EXERCISE INPUT Start Marker
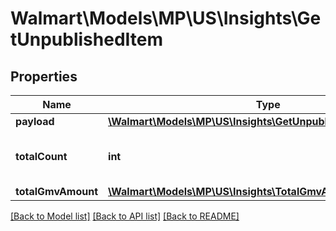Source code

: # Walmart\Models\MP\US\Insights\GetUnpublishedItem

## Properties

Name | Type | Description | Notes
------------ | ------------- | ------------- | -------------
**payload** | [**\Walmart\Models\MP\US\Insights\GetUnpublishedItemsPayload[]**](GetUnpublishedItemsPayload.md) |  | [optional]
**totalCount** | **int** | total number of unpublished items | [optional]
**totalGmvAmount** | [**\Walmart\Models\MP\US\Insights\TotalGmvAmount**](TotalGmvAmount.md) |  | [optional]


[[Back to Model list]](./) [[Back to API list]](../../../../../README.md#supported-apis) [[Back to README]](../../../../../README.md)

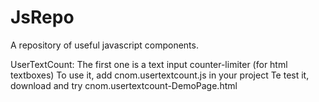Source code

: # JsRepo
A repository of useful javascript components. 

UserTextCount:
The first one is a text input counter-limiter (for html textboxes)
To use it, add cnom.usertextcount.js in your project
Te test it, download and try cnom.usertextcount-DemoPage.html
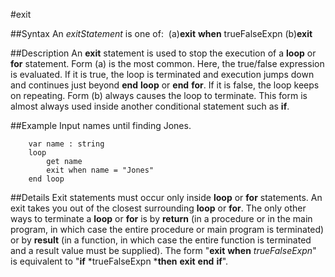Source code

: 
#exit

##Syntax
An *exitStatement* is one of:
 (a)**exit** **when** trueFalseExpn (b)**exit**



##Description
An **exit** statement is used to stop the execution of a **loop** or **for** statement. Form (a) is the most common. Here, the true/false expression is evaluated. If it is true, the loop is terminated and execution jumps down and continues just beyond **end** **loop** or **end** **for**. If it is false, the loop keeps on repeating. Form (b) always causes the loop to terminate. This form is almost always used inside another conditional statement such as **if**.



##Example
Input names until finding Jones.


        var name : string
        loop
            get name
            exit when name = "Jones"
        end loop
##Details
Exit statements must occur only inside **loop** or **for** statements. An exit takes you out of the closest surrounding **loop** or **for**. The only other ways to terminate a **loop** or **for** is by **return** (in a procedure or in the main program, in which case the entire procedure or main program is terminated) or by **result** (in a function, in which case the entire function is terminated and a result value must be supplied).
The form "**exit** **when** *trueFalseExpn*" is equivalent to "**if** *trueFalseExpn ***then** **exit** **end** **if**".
EXERCISE INPUT End Marker
#### TASK OBJECTIVE:
Would you reproduce the lines above exactly, without carrying over the pictures?

#### EXERCISE SOLUTION:
Source code

: # Walmart\Models\MP\US\Insights\GetUnpublishedItem

## Properties

Name | Type | Description | Notes
------------ | ------------- | ------------- | -------------
**payload** | [**\Walmart\Models\MP\US\Insights\GetUnpublishedItemsPayload[]**](GetUnpublishedItemsPayload.md) |  | [optional]
**totalCount** | **int** | total number of unpublished items | [optional]
**totalGmvAmount** | [**\Walmart\Models\MP\US\Insights\TotalGmvAmount**](TotalGmvAmount.md) |  | [optional]


[[Back to Model list]](./) [[Back to API list]](../../../../../README.md#supported-apis) [[Back to README]](../../../../../README.md)

Source code

: # JsRepo
A repository of useful javascript components. 

UserTextCount:
The first one is a text input counter-limiter (for html textboxes)
To use it, add cnom.usertextcount.js in your project
Te test it, download and try cnom.usertextcount-DemoPage.html
Source code

: 
#exit

##Syntax
An *exitStatement* is one of:
 (a)**exit** **when** trueFalseExpn (b)**exit**



##Description
An **exit** statement is used to stop the execution of a **loop** or **for** statement. Form (a) is the most common. Here, the true/false expression is evaluated. If it is true, the loop is terminated and execution jumps down and continues just beyond **end** **loop** or **end** **for**. If it is false, the loop keeps on repeating. Form (b) always causes the loop to terminate. This form is almost always used inside another conditional statement such as **if**.



##Example
Input names until finding Jones.


        var name : string
        loop
            get name
            exit when name = "Jones"
        end loop
##Details
Exit statements must occur only inside **loop** or **for** statements. An exit takes you out of the closest surrounding **loop** or **for**. The only other ways to terminate a **loop** or **for** is by **return** (in a procedure or in the main program, in which case the entire procedure or main program is terminated) or by **result** (in a function, in which case the entire function is terminated and a result value must be supplied).
The form "**exit** **when** *trueFalseExpn*" is equivalent to "**if** *trueFalseExpn ***then** **exit** **end** **if**".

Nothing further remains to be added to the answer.